[WORK TO BE COMPLETED]:
Write out the entries exactly, leaving out every picture.

[RECORDS FOR THIS EXERCISE]:
== == ==

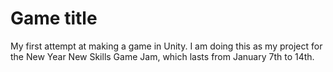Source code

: # Game title
My first attempt at making a game in Unity. I am doing this as my project for the New Year New Skills Game Jam, which lasts from January 7th to 14th.
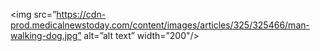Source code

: <img src=”https://cdn-prod.medicalnewstoday.com/content/images/articles/325/325466/man-walking-dog.jpg” alt=”alt text” width=”200"/>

== == ==

[PROBLEM SOLUTION]:
Source code

: # Game title
My first attempt at making a game in Unity. I am doing this as my project for the New Year New Skills Game Jam, which lasts from January 7th to 14th.
Source code

: <img src=”https://cdn-prod.medicalnewstoday.com/content/images/articles/325/325466/man-walking-dog.jpg” alt=”alt text” width=”200"/>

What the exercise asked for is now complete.